→ **What to work on**: Nothing but a number should be given: how many lines in the entries below include the string "size".
#### Source data
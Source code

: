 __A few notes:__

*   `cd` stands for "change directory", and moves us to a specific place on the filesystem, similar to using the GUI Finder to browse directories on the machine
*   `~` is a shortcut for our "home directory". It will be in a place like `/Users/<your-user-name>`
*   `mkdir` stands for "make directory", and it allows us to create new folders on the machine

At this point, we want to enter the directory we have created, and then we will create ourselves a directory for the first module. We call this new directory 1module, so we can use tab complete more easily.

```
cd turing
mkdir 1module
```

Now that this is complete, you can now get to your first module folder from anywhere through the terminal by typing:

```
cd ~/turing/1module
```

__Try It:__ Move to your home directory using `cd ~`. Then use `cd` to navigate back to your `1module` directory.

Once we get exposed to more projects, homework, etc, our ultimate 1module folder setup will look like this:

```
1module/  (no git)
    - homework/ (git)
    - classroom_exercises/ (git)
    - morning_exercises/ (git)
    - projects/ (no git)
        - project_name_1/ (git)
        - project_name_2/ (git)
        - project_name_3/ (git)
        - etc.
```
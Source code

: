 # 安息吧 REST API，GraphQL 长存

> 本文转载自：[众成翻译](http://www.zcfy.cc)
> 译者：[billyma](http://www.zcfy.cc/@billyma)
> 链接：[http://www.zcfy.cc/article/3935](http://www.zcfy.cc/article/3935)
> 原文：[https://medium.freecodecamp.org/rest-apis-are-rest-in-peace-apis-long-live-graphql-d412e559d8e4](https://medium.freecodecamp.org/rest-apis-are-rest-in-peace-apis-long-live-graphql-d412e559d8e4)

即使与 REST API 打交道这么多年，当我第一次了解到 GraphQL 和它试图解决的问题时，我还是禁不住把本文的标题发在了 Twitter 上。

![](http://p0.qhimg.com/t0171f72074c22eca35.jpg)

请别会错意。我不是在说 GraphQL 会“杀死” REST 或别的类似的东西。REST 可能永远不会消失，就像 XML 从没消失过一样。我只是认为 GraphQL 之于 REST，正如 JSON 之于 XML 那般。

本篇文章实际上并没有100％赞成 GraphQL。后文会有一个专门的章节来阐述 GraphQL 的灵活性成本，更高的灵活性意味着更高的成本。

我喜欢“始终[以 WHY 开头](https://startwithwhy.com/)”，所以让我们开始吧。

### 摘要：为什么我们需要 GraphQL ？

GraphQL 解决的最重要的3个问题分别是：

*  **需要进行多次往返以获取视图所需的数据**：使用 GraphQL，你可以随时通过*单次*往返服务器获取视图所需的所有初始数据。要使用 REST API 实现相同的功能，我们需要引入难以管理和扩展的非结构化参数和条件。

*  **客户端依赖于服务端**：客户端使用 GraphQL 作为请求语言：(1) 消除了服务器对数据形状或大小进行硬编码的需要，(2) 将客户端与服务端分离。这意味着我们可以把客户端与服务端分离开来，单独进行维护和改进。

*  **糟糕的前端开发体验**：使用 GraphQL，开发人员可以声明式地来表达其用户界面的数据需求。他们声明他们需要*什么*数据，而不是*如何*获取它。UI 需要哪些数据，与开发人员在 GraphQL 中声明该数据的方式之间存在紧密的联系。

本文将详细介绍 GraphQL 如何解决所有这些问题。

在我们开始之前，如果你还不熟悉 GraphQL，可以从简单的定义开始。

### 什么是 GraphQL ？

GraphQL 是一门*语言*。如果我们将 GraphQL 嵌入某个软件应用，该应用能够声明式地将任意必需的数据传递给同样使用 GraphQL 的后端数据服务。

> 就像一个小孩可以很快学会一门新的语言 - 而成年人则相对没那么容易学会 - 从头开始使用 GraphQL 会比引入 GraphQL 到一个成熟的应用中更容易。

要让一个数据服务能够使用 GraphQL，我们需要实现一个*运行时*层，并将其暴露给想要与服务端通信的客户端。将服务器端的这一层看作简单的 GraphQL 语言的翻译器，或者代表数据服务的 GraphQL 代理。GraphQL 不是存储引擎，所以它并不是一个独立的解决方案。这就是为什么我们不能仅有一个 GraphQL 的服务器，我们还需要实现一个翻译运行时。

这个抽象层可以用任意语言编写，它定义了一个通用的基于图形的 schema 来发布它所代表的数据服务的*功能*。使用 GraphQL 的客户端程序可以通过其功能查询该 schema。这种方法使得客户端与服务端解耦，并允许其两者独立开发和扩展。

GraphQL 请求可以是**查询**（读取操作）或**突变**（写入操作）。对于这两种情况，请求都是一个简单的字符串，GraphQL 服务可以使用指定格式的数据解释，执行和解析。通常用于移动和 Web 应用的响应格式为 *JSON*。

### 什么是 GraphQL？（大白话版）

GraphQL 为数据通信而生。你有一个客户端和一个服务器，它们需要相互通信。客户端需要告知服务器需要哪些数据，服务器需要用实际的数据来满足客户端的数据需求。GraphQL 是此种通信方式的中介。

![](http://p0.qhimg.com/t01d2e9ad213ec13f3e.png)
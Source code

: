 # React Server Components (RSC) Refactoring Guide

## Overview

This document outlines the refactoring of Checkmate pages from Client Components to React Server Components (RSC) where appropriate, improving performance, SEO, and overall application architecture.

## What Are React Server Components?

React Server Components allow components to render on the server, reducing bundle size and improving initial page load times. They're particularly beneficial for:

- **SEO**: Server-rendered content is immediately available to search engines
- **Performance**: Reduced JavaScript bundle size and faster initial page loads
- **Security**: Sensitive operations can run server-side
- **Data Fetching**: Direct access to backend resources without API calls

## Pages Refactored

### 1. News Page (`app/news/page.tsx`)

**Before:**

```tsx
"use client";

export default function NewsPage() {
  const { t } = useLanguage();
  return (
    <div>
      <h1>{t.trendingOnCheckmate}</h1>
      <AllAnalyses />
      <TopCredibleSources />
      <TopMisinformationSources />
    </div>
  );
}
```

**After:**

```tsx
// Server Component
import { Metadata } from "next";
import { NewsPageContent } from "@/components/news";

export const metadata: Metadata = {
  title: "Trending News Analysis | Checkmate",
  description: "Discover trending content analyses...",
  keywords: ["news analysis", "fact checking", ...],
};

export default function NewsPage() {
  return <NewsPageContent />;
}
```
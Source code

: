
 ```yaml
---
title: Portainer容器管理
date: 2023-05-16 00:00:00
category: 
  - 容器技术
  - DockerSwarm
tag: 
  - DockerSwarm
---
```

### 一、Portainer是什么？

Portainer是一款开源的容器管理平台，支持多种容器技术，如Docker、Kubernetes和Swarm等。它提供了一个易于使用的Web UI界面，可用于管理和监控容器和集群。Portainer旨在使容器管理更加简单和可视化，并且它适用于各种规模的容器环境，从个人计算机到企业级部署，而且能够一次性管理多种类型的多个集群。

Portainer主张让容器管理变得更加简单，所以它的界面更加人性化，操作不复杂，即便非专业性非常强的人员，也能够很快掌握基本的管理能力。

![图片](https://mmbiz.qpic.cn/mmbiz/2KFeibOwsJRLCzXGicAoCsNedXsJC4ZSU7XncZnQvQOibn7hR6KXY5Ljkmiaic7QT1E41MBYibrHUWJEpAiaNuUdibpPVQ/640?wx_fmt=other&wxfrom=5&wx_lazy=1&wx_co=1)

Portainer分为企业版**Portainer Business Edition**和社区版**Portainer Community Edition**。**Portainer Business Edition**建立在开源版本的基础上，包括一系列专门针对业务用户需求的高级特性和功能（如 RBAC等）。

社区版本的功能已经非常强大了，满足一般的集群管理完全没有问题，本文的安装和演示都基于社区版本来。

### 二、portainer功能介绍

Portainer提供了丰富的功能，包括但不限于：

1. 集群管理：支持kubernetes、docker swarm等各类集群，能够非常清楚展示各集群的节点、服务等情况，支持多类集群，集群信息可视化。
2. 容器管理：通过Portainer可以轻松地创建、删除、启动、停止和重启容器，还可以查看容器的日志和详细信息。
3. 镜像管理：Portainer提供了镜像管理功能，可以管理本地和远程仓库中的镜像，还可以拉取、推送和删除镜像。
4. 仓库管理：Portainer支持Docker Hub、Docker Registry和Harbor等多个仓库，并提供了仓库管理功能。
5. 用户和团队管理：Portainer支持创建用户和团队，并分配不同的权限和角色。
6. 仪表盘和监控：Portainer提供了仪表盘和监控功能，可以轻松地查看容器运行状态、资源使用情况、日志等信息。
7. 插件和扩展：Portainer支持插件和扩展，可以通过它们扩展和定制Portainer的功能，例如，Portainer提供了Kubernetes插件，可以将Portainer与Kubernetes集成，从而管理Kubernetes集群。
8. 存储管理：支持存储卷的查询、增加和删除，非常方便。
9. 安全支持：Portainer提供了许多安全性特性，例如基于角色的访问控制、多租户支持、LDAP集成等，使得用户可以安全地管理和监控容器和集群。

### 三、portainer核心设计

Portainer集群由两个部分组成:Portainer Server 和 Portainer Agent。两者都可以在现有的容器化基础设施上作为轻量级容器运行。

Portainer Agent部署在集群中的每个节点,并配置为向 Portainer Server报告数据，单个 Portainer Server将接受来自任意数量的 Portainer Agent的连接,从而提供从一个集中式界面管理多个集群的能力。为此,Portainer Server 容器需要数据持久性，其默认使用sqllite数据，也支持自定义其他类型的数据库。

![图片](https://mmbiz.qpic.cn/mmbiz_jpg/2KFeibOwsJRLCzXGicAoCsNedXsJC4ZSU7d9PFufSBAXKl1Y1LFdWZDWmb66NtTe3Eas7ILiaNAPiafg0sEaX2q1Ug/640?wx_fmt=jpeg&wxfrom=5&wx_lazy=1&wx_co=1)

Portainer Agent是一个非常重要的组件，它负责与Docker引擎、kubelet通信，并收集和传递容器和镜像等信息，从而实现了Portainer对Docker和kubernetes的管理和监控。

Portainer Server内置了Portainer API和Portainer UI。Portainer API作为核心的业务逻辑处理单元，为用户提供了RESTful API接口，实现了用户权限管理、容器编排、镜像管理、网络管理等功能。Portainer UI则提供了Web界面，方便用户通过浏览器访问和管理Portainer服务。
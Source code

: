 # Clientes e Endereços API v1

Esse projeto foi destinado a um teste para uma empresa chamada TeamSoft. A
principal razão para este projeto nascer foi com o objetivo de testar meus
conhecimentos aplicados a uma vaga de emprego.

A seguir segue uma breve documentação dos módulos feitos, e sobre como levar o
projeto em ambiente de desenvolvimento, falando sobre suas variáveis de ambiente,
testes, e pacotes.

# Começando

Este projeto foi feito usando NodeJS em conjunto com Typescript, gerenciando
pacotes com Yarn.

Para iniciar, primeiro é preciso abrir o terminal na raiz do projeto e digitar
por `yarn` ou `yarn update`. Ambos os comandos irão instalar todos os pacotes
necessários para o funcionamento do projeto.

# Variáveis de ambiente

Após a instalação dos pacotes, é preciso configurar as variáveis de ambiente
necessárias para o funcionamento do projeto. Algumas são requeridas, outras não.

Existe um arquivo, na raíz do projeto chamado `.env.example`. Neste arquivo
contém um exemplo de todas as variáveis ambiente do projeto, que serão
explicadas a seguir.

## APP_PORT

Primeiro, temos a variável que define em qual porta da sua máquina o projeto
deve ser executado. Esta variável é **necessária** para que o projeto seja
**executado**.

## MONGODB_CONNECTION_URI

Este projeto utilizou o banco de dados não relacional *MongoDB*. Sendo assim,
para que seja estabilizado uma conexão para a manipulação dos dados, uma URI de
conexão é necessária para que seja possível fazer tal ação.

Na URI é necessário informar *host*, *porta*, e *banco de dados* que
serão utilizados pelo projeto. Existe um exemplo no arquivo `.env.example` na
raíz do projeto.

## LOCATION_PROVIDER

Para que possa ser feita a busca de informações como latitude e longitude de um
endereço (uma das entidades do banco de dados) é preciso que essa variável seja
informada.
########
→ **Output for this exercise**: 2